■ **EXERCISE DETAILS**
Find how many lines of the records hold the string "then" and reply with only that total.

■ **PROVIDED ENTRIES**
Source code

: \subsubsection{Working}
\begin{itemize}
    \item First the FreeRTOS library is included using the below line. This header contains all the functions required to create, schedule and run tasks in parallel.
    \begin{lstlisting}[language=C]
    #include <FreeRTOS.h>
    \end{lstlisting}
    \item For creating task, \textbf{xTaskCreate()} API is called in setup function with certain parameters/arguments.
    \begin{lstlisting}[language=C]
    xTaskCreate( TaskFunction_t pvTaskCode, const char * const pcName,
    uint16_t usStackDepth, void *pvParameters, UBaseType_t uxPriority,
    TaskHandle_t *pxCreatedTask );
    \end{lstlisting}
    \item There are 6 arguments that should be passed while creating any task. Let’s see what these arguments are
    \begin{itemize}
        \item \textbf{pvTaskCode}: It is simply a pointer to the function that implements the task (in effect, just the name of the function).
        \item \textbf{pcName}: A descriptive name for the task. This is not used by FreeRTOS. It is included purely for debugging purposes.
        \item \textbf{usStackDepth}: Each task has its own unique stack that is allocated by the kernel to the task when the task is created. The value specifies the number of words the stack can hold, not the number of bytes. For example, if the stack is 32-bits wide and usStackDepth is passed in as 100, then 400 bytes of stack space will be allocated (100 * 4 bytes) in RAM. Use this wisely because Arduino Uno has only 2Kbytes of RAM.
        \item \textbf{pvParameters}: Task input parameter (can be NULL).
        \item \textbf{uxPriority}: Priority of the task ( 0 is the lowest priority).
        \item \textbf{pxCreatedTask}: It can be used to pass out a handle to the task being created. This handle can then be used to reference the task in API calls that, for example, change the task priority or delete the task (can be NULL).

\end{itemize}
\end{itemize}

■ **WRITTEN RESPONSE**
2